Australian Journal of Education
- Discipline: Education
- Language: English
- Edited by: Kylie Hillman

Publication details
- History: 1957–present
- Publisher: SAGE Publications (Australia)
- Frequency: Triannual
- Impact factor: 2.257 (2021)

Standard abbreviations
- ISO 4: Aust. J. Educ.

Indexing
- ISSN: 0004-9441 (print) 2050-5884 (web)
- LCCN: 68126449
- OCLC no.: 60627123

Links
- Journal homepage; Online access; Online archive;

= Australian Journal of Education =

The Australian Journal of Education is a peer-reviewed academic journal that publishes papers in the field of education. The journal's editor is Kylie Hillman.
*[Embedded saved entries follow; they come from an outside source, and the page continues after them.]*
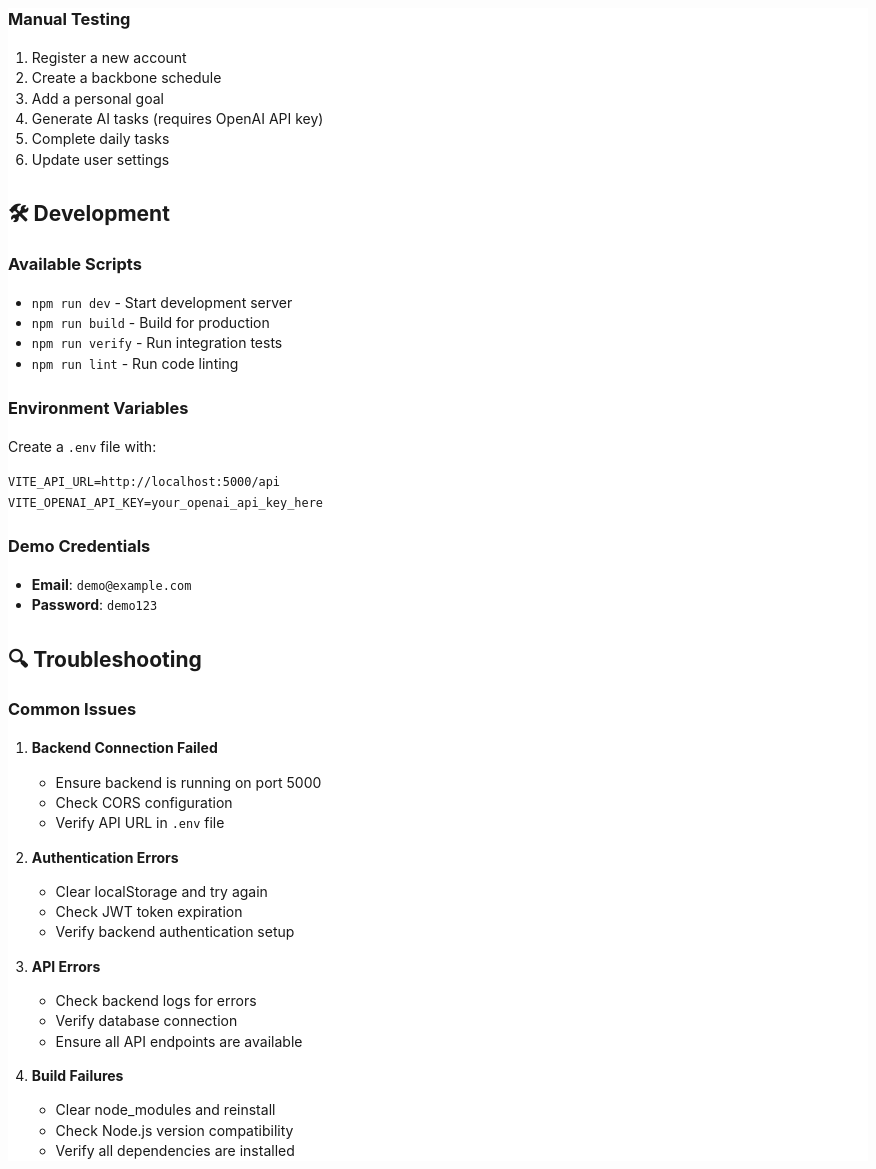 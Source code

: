### Manual Testing
1. Register a new account
2. Create a backbone schedule
3. Add a personal goal
4. Generate AI tasks (requires OpenAI API key)
5. Complete daily tasks
6. Update user settings

## 🛠 Development

### Available Scripts
- `npm run dev` - Start development server
- `npm run build` - Build for production
- `npm run verify` - Run integration tests
- `npm run lint` - Run code linting

### Environment Variables
Create a `.env` file with:
```env
VITE_API_URL=http://localhost:5000/api
VITE_OPENAI_API_KEY=your_openai_api_key_here
```

### Demo Credentials
- **Email**: `demo@example.com`
- **Password**: `demo123`

## 🔍 Troubleshooting

### Common Issues

1. **Backend Connection Failed**
   - Ensure backend is running on port 5000
   - Check CORS configuration
   - Verify API URL in `.env` file

2. **Authentication Errors**
   - Clear localStorage and try again
   - Check JWT token expiration
   - Verify backend authentication setup

3. **API Errors**
   - Check backend logs for errors
   - Verify database connection
   - Ensure all API endpoints are available

4. **Build Failures**
   - Clear node_modules and reinstall
   - Check Node.js version compatibility
   - Verify all dependencies are installed
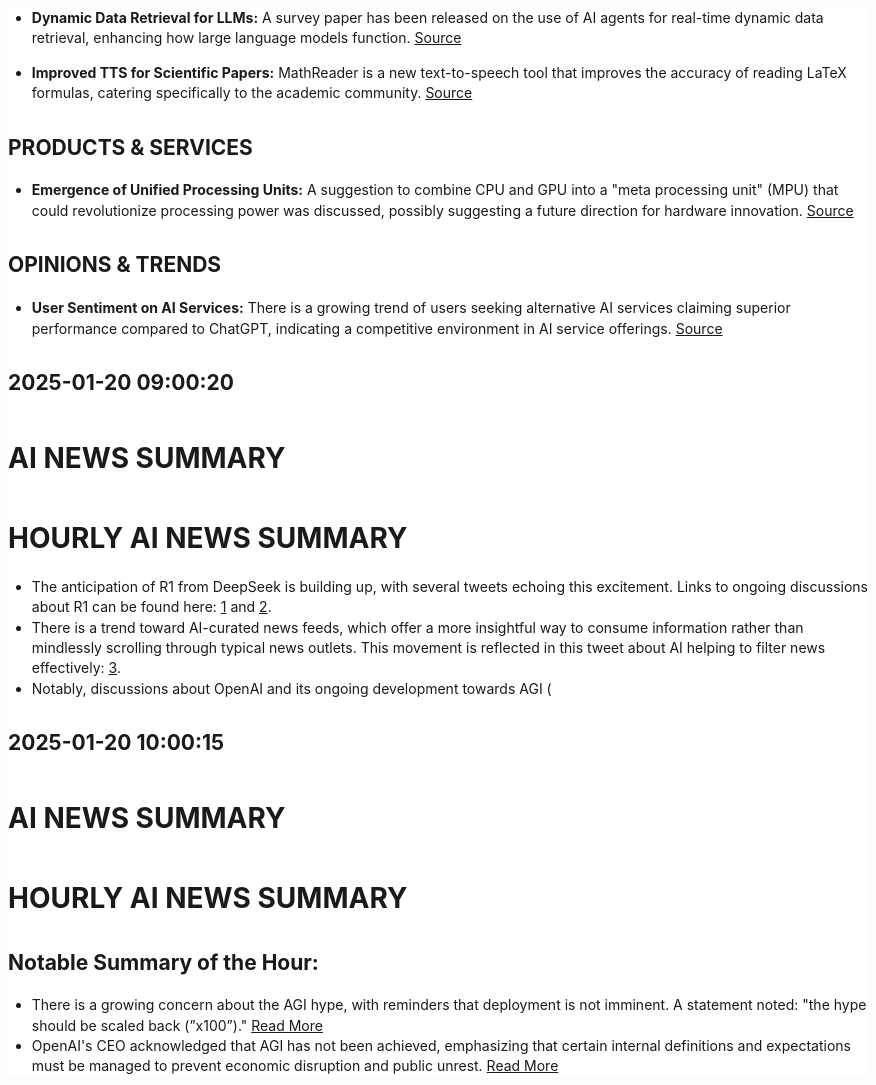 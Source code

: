 - **Dynamic Data Retrieval for LLMs:** A survey paper has been released on the use of AI agents for real-time dynamic data retrieval, enhancing how large language models function. [Source](https://x.com/i/web/status/1881242863352385731)

- **Improved TTS for Scientific Papers:** MathReader is a new text-to-speech tool that improves the accuracy of reading LaTeX formulas, catering specifically to the academic community. [Source](https://x.com/i/web/status/1881242826031407298)


## PRODUCTS & SERVICES
- **Emergence of Unified Processing Units:** A suggestion to combine CPU and GPU into a "meta processing unit" (MPU) that could revolutionize processing power was discussed, possibly suggesting a future direction for hardware innovation. [Source](https://x.com/i/web/status/1881241929289187772)


## OPINIONS & TRENDS
- **User Sentiment on AI Services:** There is a growing trend of users seeking alternative AI services claiming superior performance compared to ChatGPT, indicating a competitive environment in AI service offerings. [Source](https://x.com/i/web/status/1881238179631755629)

## 2025-01-20 09:00:20

# AI NEWS SUMMARY

# HOURLY AI NEWS SUMMARY
- The anticipation of R1 from DeepSeek is building up, with several tweets echoing this excitement. Links to ongoing discussions about R1 can be found here: [1](https://x.com/i/web/status/1881265031041646807) and [2](https://x.com/i/web/status/1881264229329911997).
- There is a trend toward AI-curated news feeds, which offer a more insightful way to consume information rather than mindlessly scrolling through typical news outlets. This movement is reflected in this tweet about AI helping to filter news effectively: [3](https://x.com/i/web/status/1881264499719897127).
- Notably, discussions about OpenAI and its ongoing development towards AGI (

## 2025-01-20 10:00:15

# AI NEWS SUMMARY

# HOURLY AI NEWS SUMMARY

## Notable Summary of the Hour:
- There is a growing concern about the AGI hype, with reminders that deployment is not imminent. A statement noted: "the hype should be scaled back (”x100”)."  [Read More](https://x.com/i/web/status/1881280254607839471)
- OpenAI's CEO acknowledged that AGI has not been achieved, emphasizing that certain internal definitions and expectations must be managed to prevent economic disruption and public unrest. [Read More](https://x.com/i/web/status/1881277323434950949)
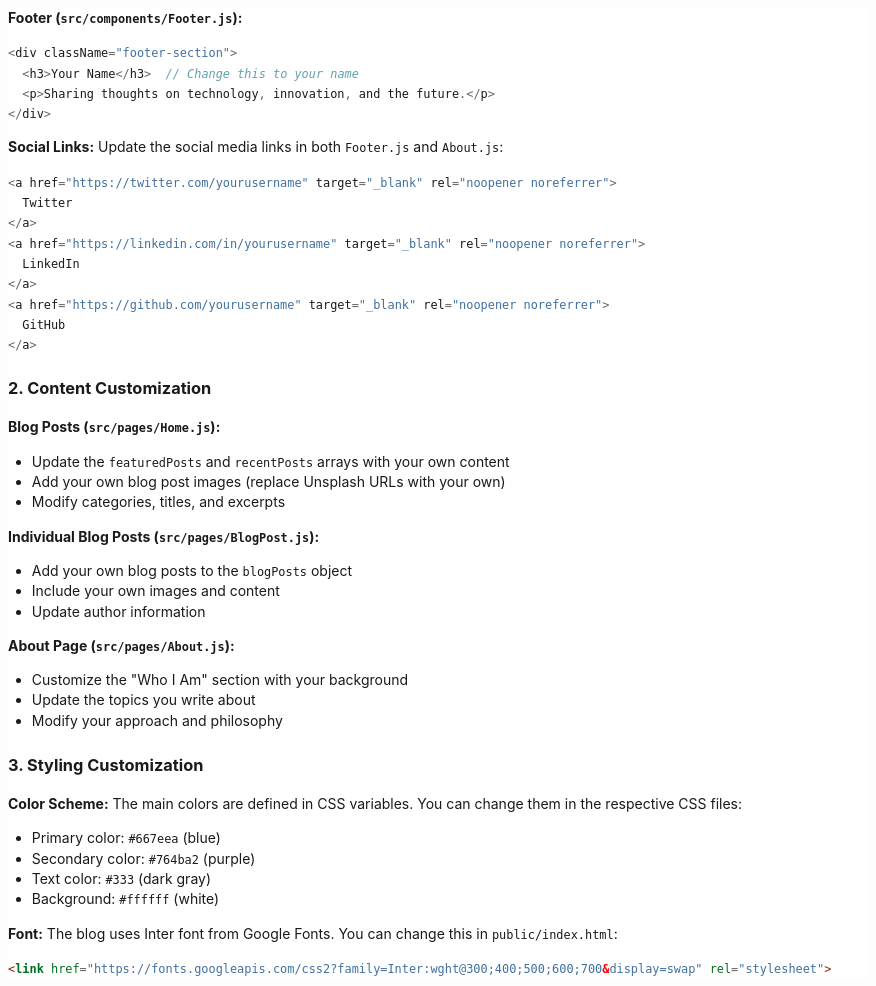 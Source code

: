 **Footer (`src/components/Footer.js`):**
```javascript
<div className="footer-section">
  <h3>Your Name</h3>  // Change this to your name
  <p>Sharing thoughts on technology, innovation, and the future.</p>
</div>
```

**Social Links:**
Update the social media links in both `Footer.js` and `About.js`:
```javascript
<a href="https://twitter.com/yourusername" target="_blank" rel="noopener noreferrer">
  Twitter
</a>
<a href="https://linkedin.com/in/yourusername" target="_blank" rel="noopener noreferrer">
  LinkedIn
</a>
<a href="https://github.com/yourusername" target="_blank" rel="noopener noreferrer">
  GitHub
</a>
```

### 2. Content Customization

**Blog Posts (`src/pages/Home.js`):**
- Update the `featuredPosts` and `recentPosts` arrays with your own content
- Add your own blog post images (replace Unsplash URLs with your own)
- Modify categories, titles, and excerpts

**Individual Blog Posts (`src/pages/BlogPost.js`):**
- Add your own blog posts to the `blogPosts` object
- Include your own images and content
- Update author information

**About Page (`src/pages/About.js`):**
- Customize the "Who I Am" section with your background
- Update the topics you write about
- Modify your approach and philosophy

### 3. Styling Customization

**Color Scheme:**
The main colors are defined in CSS variables. You can change them in the respective CSS files:

- Primary color: `#667eea` (blue)
- Secondary color: `#764ba2` (purple)
- Text color: `#333` (dark gray)
- Background: `#ffffff` (white)

**Font:**
The blog uses Inter font from Google Fonts. You can change this in `public/index.html`:
```html
<link href="https://fonts.googleapis.com/css2?family=Inter:wght@300;400;500;600;700&display=swap" rel="stylesheet">
```
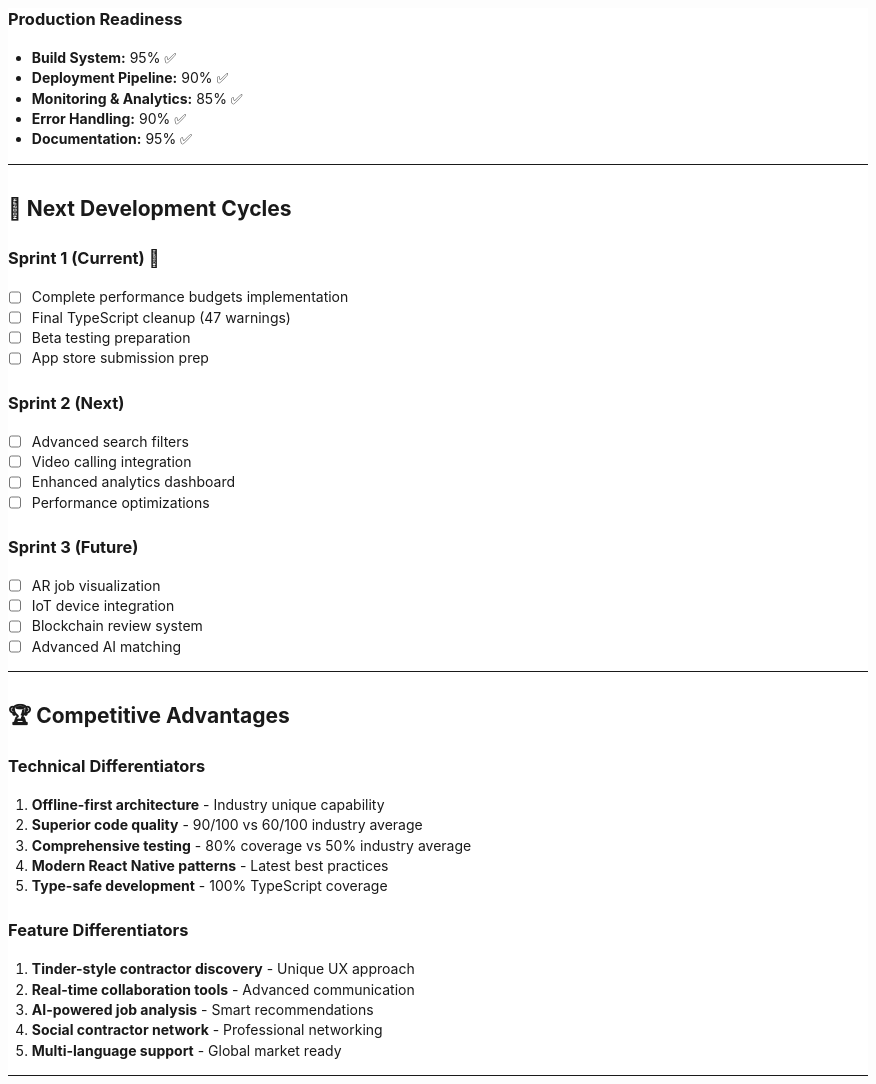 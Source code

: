 ### **Production Readiness**
- **Build System:** 95% ✅
- **Deployment Pipeline:** 90% ✅
- **Monitoring & Analytics:** 85% ✅
- **Error Handling:** 90% ✅
- **Documentation:** 95% ✅

---

## 🎯 Next Development Cycles

### **Sprint 1 (Current)** 🔄
- [ ] Complete performance budgets implementation
- [ ] Final TypeScript cleanup (47 warnings)
- [ ] Beta testing preparation
- [ ] App store submission prep

### **Sprint 2 (Next)**
- [ ] Advanced search filters
- [ ] Video calling integration
- [ ] Enhanced analytics dashboard
- [ ] Performance optimizations

### **Sprint 3 (Future)**
- [ ] AR job visualization
- [ ] IoT device integration
- [ ] Blockchain review system
- [ ] Advanced AI matching

---

## 🏆 Competitive Advantages

### **Technical Differentiators**
1. **Offline-first architecture** - Industry unique capability
2. **Superior code quality** - 90/100 vs 60/100 industry average
3. **Comprehensive testing** - 80% coverage vs 50% industry average
4. **Modern React Native patterns** - Latest best practices
5. **Type-safe development** - 100% TypeScript coverage

### **Feature Differentiators**
1. **Tinder-style contractor discovery** - Unique UX approach
2. **Real-time collaboration tools** - Advanced communication
3. **AI-powered job analysis** - Smart recommendations
4. **Social contractor network** - Professional networking
5. **Multi-language support** - Global market ready

---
It has been in publication since 1957 and is currently published by SAGE Publications in association with Australian Council for Educational Research.

== Scope ==
The Australian Journal of Education is an international peer-reviewed journal publishing research conducted in Australia and internationally to inform educational researchers, as well as educators, administrators and policy-makers, about issues of contemporary concern in education.

== Abstracting and indexing ==

Australian Journal of Education is abstracted and indexed in, among other databases: Australian Education Index, Scopus, and the Social Sciences Citation Index. According to the Journal Citation Reports, its 2012 impact factor is 0.351, ranking it 172 out of 216 journals in the category "Education & Educational Research".